Green Party sues over ballot access

The Green Party is suing Arkansas election officials over its losing a guaranteed spot on next year's ballot, arguing that the state ignored the party's victory in a House seat last year.

The American Civil Liberties Union filed the lawsuit on the party's behalf Thursday in federal court. It challenges state law that decertifies the Green Party for not receiving enough votes.

Political parties are required to get 3 percent of the total votes cast in either the presidential or gubernatorial election in Arkansas to be considered major parties in the state. If a party doesn't, it must undergo a signature petition drive for recognition.

The ACLU claims in the lawsuit that Secretary of State Charlie Daniels should have acknowledged a Green Party candidate win in the state Legislature as a sign that the group has remained a viable political party.

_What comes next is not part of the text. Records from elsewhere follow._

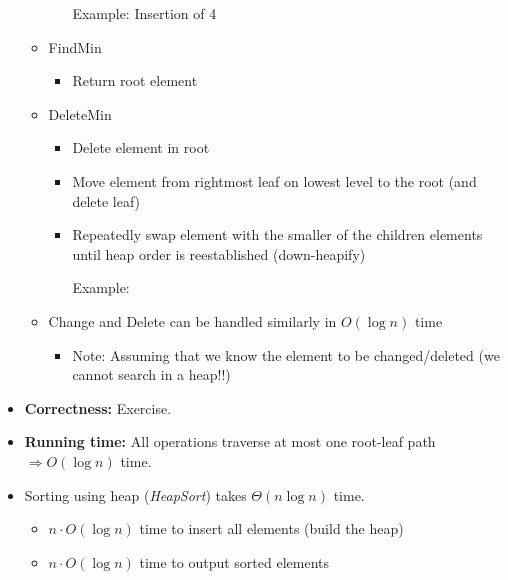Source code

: \documentclass[11pt]{article}
\begin{document}
\begin{itemize}
\begin{itemize}
\begin{itemize}
                Example: Insertion of 4
		
                \end{itemize}
        \item {\sc FindMin}
                \begin{itemize}
                \item Return root element
                \end{itemize}
                
        \item {\sc DeleteMin}
                \begin{itemize}
                \item Delete element in root
                \item Move element from rightmost leaf on lowest level to
                the root (and delete leaf)
                \item Repeatedly swap element with the smaller of the
                children elements until heap order is reestablished
                ({\sc down-heapify})

                \vspace{.5\baselineskip}

                Example: 

                \end{itemize}
        	
\item {\sc Change} and {\sc Delete} can be handled similarly in $O(\log n)$
time
\begin{itemize}
\item Note: Assuming that we know the element to be changed/deleted
(we cannot search in a heap!!)
\end{itemize}
\end{itemize}


\item {\bf Correctness:} Exercise.
\item {\bf Running time:} All operations traverse at most one
root-leaf path $\Rightarrow O(\log n)$ time.


\item Sorting using heap ({\em HeapSort}) takes $\Theta(n\log n)$ time.
  \begin{itemize}
  \item $n\cdot O(\log n)$ time to insert all elements (build the
    heap)
  \item $n\cdot O(\log n)$ time to output sorted elements
  \end{itemize}
  

\end{itemize}
\end{document}
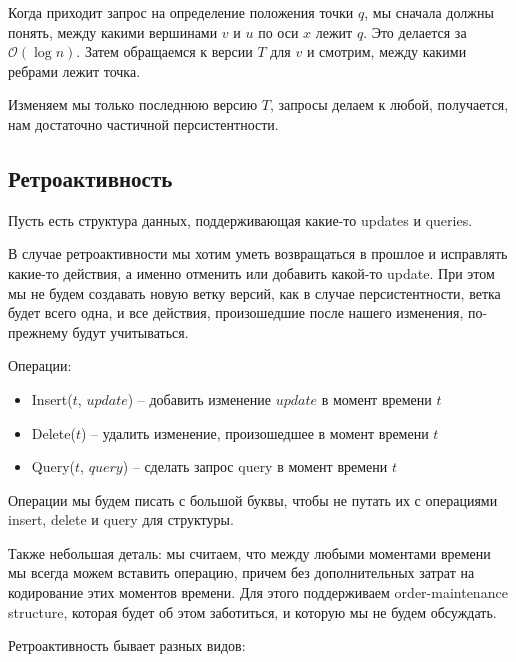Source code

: Когда приходит запрос на определение положения точки $q$, мы сначала должны понять, между какими вершинами $v$ и $u$ по оси $x$ лежит $q$. 
Это делается за $\mathcal{O}(\log n)$.
Затем обращаемся к версии $T$ для $v$ и смотрим, между какими ребрами лежит точка.

Изменяем мы только последнюю версию $T$, запросы делаем к любой, получается, нам достаточно частичной персистентности.

\subsection{Ретроактивность}

Пусть есть структура данных, поддерживающая какие-то updates и queries.

В случае ретроактивности мы хотим уметь возвращаться в прошлое и исправлять какие-то действия, а именно отменить или добавить какой-то update.
При этом мы не будем создавать новую ветку версий, как в случае персистентности, ветка будет всего одна, и все действия, произошедшие после нашего изменения, по-прежнему будут учитываться.

Операции:

\begin{itemize}

\item Insert($t$, $update$) -- добавить изменение $update$ в момент времени $t$
\item Delete($t$) -- удалить изменение, произошедшее в момент времени $t$
\item Query($t$, $query$) -- сделать запрос query в момент времени $t$

\end{itemize}

Операции мы будем писать с большой буквы, чтобы не путать их с операциями insert, delete и query для структуры.

Также небольшая деталь: мы считаем, что между любыми моментами времени мы всегда можем вставить операцию, причем без дополнительных затрат на кодирование этих моментов времени.
Для этого поддерживаем order-maintenance structure, которая будет об этом заботиться, и которую мы не будем обсуждать.

Ретроактивность бывает разных видов:

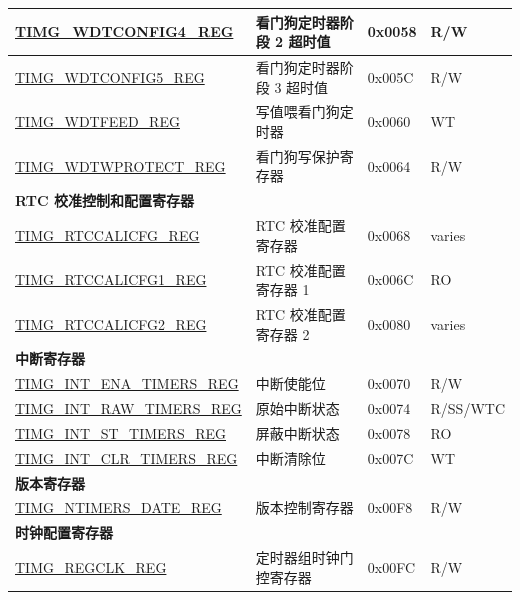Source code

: \begin{longtable}{ | p{6cm} | p{7.2cm} | p{1.3cm} | p{1cm} | }
    \hyperref[regdesc:TIMGWDTCONFIG4REG]{TIMG\_WDTCONFIG4\_REG} & 看门狗定时器阶段 2 超时值 & 0x0058 & R/W \\ \hline
    \hyperref[regdesc:TIMGWDTCONFIG5REG]{TIMG\_WDTCONFIG5\_REG} & 看门狗定时器阶段 3 超时值 & 0x005C & R/W \\ \hline
    \hyperref[regdesc:TIMGWDTFEEDREG]{TIMG\_WDTFEED\_REG} & 写值喂看门狗定时器 & 0x0060 & WT \\ \hline
    \hyperref[regdesc:TIMGWDTWPROTECTREG]{TIMG\_WDTWPROTECT\_REG} & 看门狗写保护寄存器 & 0x0064 & R/W \\ \hline
    \multicolumn{4}{|l|}{\textbf{RTC 校准控制和配置寄存器}} \\ \hline
    \hyperref[regdesc:TIMGRTCCALICFGREG]{TIMG\_RTCCALICFG\_REG} & RTC 校准配置寄存器 & 0x0068 & varies \\ \hline
    \hyperref[regdesc:TIMGRTCCALICFG1REG]{TIMG\_RTCCALICFG1\_REG} & RTC 校准配置寄存器 1 & 0x006C & RO \\ \hline
    \hyperref[regdesc:TIMGRTCCALICFG2REG]{TIMG\_RTCCALICFG2\_REG} & RTC 校准配置寄存器 2 & 0x0080 & varies \\ \hline
    \multicolumn{4}{|l|}{\textbf{中断寄存器}} \\ \hline
    \hyperref[regdesc:TIMGINTENATIMERSREG]{TIMG\_INT\_ENA\_TIMERS\_REG} & 中断使能位 & 0x0070 & R/W \\ \hline
    \hyperref[regdesc:TIMGINTRAWTIMERSREG]{TIMG\_INT\_RAW\_TIMERS\_REG} & 原始中断状态 & 0x0074 & R/SS/WTC \\ \hline
    \hyperref[regdesc:TIMGINTSTTIMERSREG]{TIMG\_INT\_ST\_TIMERS\_REG} & 屏蔽中断状态 & 0x0078 & RO \\ \hline
    \hyperref[regdesc:TIMGINTCLRTIMERSREG]{TIMG\_INT\_CLR\_TIMERS\_REG} & 中断清除位 & 0x007C & WT \\ \hline
    \multicolumn{4}{|l|}{\textbf{版本寄存器}} \\ \hline
    \hyperref[regdesc:TIMGNTIMERSDATEREG]{TIMG\_NTIMERS\_DATE\_REG} & 版本控制寄存器 & 0x00F8 & R/W \\ \hline
    \multicolumn{4}{|l|}{\textbf{时钟配置寄存器}} \\ \hline
    \hyperref[regdesc:TIMGREGCLKREG]{TIMG\_REGCLK\_REG} & 定时器组时钟门控寄存器 & 0x00FC & R/W \\ \hline
    \end{longtable}
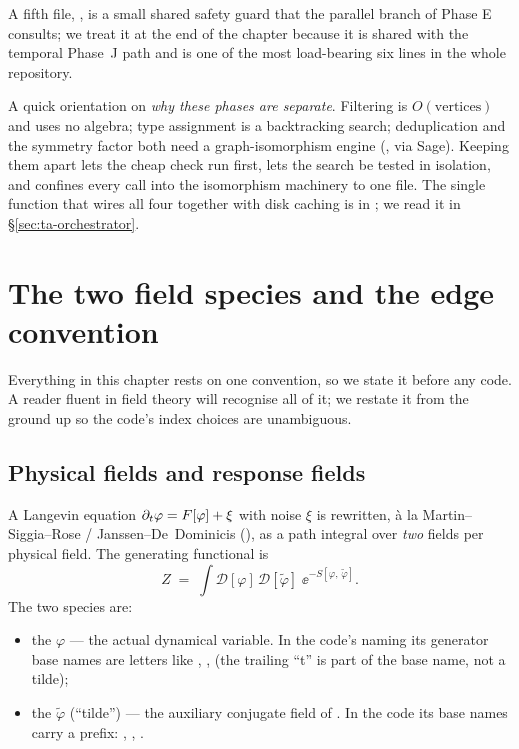 A fifth file, , is a small shared safety guard that
the parallel branch of Phase E consults; we treat it at the end of the chapter
because it is shared with the temporal Phase~J path and is one of the most
load-bearing six lines in the whole repository.

\begin{note}
A quick orientation on \emph{why these phases are separate}. Filtering is
$O(\text{vertices})$ and uses no algebra; type assignment is a backtracking
search; deduplication and the symmetry factor both need a graph-isomorphism
engine (, via Sage). Keeping them apart lets the cheap check run
first, lets the search be tested in isolation, and confines every call into the
isomorphism machinery to one file. The single function that wires all four
together with disk caching is
 in ; we read it in
\S\ref{sec:ta-orchestrator}.
\end{note}

\section{The two field species and the edge convention}\label{sec:ta-convention}

Everything in this chapter rests on one convention, so we state it before any
code. A reader fluent in \msrjd{} field theory will recognise all of it; we
restate it from the ground up so the code's index choices are unambiguous.

\subsection{Physical fields and response fields}

A Langevin equation $\Dt\varphi = F[\varphi] + \xi$ with noise $\xi$ is rewritten,
\`a la Martin--Siggia--Rose / Janssen--De~Dominicis (\msrjd{}), as a path integral
over \emph{two} fields per physical field. The generating functional is
\begin{equation}
  Z \;=\; \int \mathcal{D}[\varphi]\,\mathcal{D}[\tilde\varphi]\;
  \ee^{-S[\varphi,\,\tilde\varphi]} .
  \label{eq:ta-Z}
\end{equation}
The two species are:

\begin{itemize}
  \item the  $\varphi$ --- the actual dynamical variable. In
        the code's naming its generator base names are letters like ,
        ,  (the trailing ``t'' is part of the base name, not a
        tilde);
  \item the  $\tilde\varphi$ (``tilde'') --- the auxiliary
        conjugate field of \msrjd{}. In the code its base names carry a 
        prefix: , , .
\end{itemize}

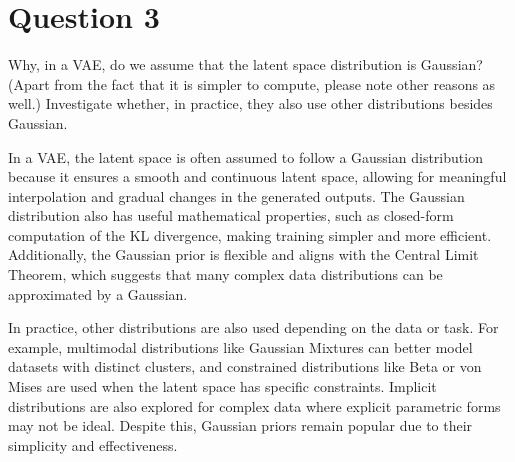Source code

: \section{Question 3}

Why, in a VAE, do we assume that the latent space distribution is Gaussian? 
(Apart from the fact that it is simpler to compute, please note other reasons as well.)
Investigate whether, in practice, they also use other distributions besides Gaussian.

\begin{qsolve}
    \begin{qsolve}[]
      In a VAE, the latent space is often assumed to follow a Gaussian distribution because it ensures a smooth and continuous latent space, allowing for meaningful interpolation and gradual changes in the generated outputs. The Gaussian distribution also has useful mathematical properties, such as closed-form computation of the KL divergence, making training simpler and more efficient. Additionally, the Gaussian prior is flexible and aligns with the Central Limit Theorem, which suggests that many complex data distributions can be approximated by a Gaussian.

      In practice, other distributions are also used depending on the data or task. For example, multimodal distributions like Gaussian Mixtures can better model datasets with distinct clusters, and constrained distributions like Beta or von Mises are used when the latent space has specific constraints. Implicit distributions are also explored for complex data where explicit parametric forms may not be ideal. Despite this, Gaussian priors remain popular due to their simplicity and effectiveness.
    \end{qsolve}
\end{qsolve}
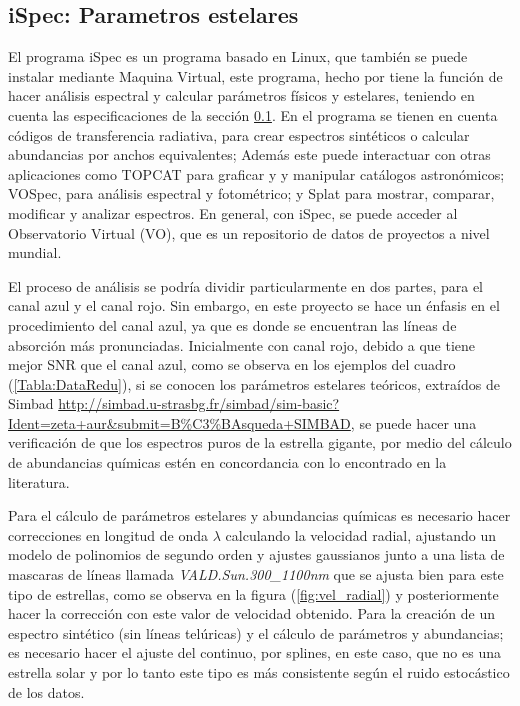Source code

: \documentclass[12pt,oneside,openany,letter]{book}
\begin{document}
\subsection{iSpec: Parametros estelares}
\label{sec:para_est}

\noindent El programa iSpec es un programa basado en Linux, que también se puede instalar mediante Maquina Virtual, este programa, hecho por \citep{blanco2014determining} tiene la función de hacer análisis espectral y calcular parámetros físicos y estelares, teniendo en cuenta las especificaciones de la sección \ref{sec:para_est}. En el programa se tienen en cuenta códigos de transferencia radiativa, para crear espectros sintéticos o calcular abundancias por anchos equivalentes; Además este puede interactuar con otras aplicaciones como TOPCAT para graficar y y manipular catálogos astronómicos; VOSpec, para análisis espectral y fotométrico; y Splat para mostrar, comparar, modificar y analizar espectros. En general, con iSpec, se puede acceder al Observatorio Virtual (VO), que es un repositorio de datos de proyectos a nivel mundial.
\vspace{2mm}

\noindent El proceso de análisis se podría dividir particularmente en dos partes, para el canal azul y el canal rojo. Sin embargo, en este proyecto se hace un énfasis en el procedimiento del canal azul, ya que es donde se encuentran las líneas de absorción más pronunciadas. Inicialmente con canal rojo, debido a que tiene mejor SNR que el canal azul, como se observa en los ejemplos del cuadro (\ref{Tabla:DataRedu}), si se conocen los parámetros estelares teóricos, extraídos de Simbad \url{http://simbad.u-strasbg.fr/simbad/sim-basic?Ident=zeta+aur&submit=B\%C3\%BAsqueda+SIMBAD}, se puede hacer una verificación de que los espectros puros de la estrella gigante, por medio del cálculo de abundancias químicas estén en concordancia con lo encontrado en la literatura.

\noindent Para el cálculo de parámetros estelares y abundancias químicas es necesario hacer correcciones en longitud de onda $\lambda$ calculando la velocidad radial, ajustando un modelo de polinomios de segundo orden y ajustes gaussianos junto a una lista de mascaras de líneas llamada \textit{VALD.Sun.300\_1100nm} que se ajusta bien para este tipo de estrellas, como se observa en la figura (\ref{fig:vel_radial}) y posteriormente hacer la corrección con este valor de velocidad obtenido. Para la creación de un espectro sintético (sin líneas telúricas) y el cálculo de parámetros y abundancias; es necesario hacer el ajuste del continuo, por splines, en este caso, que no es una estrella solar y por lo tanto este tipo es más consistente según el ruido estocástico de los datos.
\end{document}

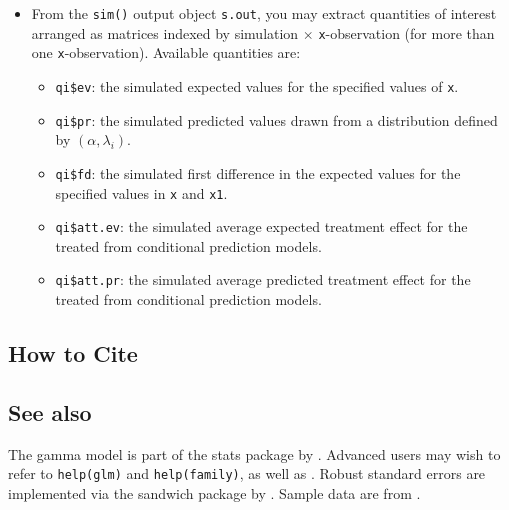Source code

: \begin{itemize}
\item From the {\tt sim()} output object {\tt s.out}, you may extract
  quantities of interest arranged as matrices indexed by simulation
  $\times$ {\tt x}-observation (for more than one {\tt x}-observation).
  Available quantities are:

   \begin{itemize}
   \item {\tt qi\$ev}: the simulated expected values for the specified
     values of {\tt x}.
   \item {\tt qi\$pr}: the simulated predicted values drawn from a
     distribution defined by $(\alpha, \lambda_i)$.
   \item {\tt qi\$fd}: the simulated first difference in the expected
     values for the specified values in {\tt x} and {\tt x1}.
   \item {\tt qi\$att.ev}: the simulated average expected treatment
     effect for the treated from conditional prediction models.  
   \item {\tt qi\$att.pr}: the simulated average predicted treatment
     effect for the treated from conditional prediction models.  
   \end{itemize}
\end{itemize}


\subsection* {How to Cite} 





\subsection* {See also}
The gamma model is part of the stats package by \citet{VenRip02}.
Advanced users may wish to refer to \texttt{help(glm)} and
\texttt{help(family)}, as well as \cite{McCNel89}. Robust standard
errors are implemented via the sandwich package by \citet{Zeileis04}.
Sample data are from \cite{KinTomWit00}.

"The Green Party clearly represents the interest of a large number of Arkansans," said Rita Sklar, director of the ACLU of Arkansas. "But the Democratic and Republican parties have set up an unconstitutional system to deny ballot access to legitimate third parties that have substantial voter support in order to shield themselves from competition."

Tim Humphries, attorney for the secretary of state's office, declined to comment on the lawsuit and said the state would file a response in the next 20 days.

The lawsuit also claims that the state was the first since 1906 to remove a party's designation after State Rep. Richard Carroll won a legislative seat as a Green Party candidate.

Carroll was elected last year after Democrats refused to seat Dwayne Dobbins, a former lawmaker who resigned to avoid a felony sexual assault conviction. Dobbins, who left his seat in 2005, filed at the last minute for the seat last year and sued to get on the ballot after the Democratic Party blocked his candidacy. But Dobbins' arguments were rejected by the state Supreme Court, which declined to order his name be put onto the ballot.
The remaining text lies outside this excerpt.